For a given image with sample user inputs, here we show the corresponding energies for each pixel to belong to either foreground or background (i.e., the match cost in the energy function). The local inconsistencies and spurious outliers are expected to be recovered using the smoothness cost.

One popular example of this class of segmentation methods is GrabCut, introduced in 2004 by Rother et al.. It receives a boundary from the user for the foreground and segments it out. It works quite well and is implemented in Microsoft PowerPoint! The Remove Background feature in PowerPoint is in fact GrabCut.

What we discussed so far was almost entirely bottom up segmentation. As you saw, the resulting segments might not have any high level and semantic meaning. Let s look at a couple of semantic segmentation methods briefly. You ll see more about this topic and scene understanding in the next lectures.

Semantic segmentation seeks the segments in the image that have a semantic meaning, e.g., all pixels on one object, while the appearance of those pixels may not be that coherent. In order to solve this problem, we need to define semantics and develop an algorithm that has a notion of it. This is usually where machine learning comes into the picture. One recent and popular way of solving this problem is using fully convolutional neural networks. The neural network receives an image as its input and returns a perpixel mask in the output, where each pixel is labeled with its semantic class. This is solved through a series of consecutive convolution operations. The parameters of the convolutions are entirely learned using a fully supervised dataset; that s why they re expected to have a notion of semantics, objects, and whatever high-level label they ve seen in their training data.

Duygulu et al. also proposed a nominal method in this context back in 2002. The overall goal is similar to what we discussed so far in topdown segmentation. Their method is centered around finding a mapping between a set of regions in the image and keywords supplied with the image using EM. The result is the regions in the image along with their corresponding semantic keyword.

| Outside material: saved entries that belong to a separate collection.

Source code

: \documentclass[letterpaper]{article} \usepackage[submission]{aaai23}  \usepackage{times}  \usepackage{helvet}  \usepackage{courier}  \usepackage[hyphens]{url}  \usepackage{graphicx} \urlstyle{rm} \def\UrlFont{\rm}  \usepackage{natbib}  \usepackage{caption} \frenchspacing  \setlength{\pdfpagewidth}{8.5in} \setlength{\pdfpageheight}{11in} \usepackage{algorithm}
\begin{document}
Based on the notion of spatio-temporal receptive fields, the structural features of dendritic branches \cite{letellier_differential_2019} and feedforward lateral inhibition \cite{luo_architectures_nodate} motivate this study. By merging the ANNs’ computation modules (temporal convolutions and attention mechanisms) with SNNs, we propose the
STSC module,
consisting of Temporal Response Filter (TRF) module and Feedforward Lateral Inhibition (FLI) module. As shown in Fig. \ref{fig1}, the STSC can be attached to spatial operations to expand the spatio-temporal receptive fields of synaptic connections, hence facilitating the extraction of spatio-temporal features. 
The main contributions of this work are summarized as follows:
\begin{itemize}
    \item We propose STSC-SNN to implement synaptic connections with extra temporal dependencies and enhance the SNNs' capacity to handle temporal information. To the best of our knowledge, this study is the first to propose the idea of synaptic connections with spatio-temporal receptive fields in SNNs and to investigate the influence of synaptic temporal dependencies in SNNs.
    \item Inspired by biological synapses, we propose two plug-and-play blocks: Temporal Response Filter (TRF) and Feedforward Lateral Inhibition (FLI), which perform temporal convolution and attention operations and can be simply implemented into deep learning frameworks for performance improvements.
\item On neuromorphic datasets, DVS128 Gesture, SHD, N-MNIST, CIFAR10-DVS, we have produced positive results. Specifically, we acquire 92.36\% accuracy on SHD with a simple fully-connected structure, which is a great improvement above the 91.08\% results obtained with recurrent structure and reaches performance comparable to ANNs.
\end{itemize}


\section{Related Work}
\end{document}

Another popular method for semantic segmentation belongs to Ladicky et al. While their overall goal is the same as previously overviewed methods, their main distinction is using a hierarchical random field model that enables integration of features from various levels of quantization from the image. There are a large number of other well-known semantic segmentation methods out there that we don t have time to overview in this lecture, but the few that we showed should establish what they seek and what their conceptual requirements are.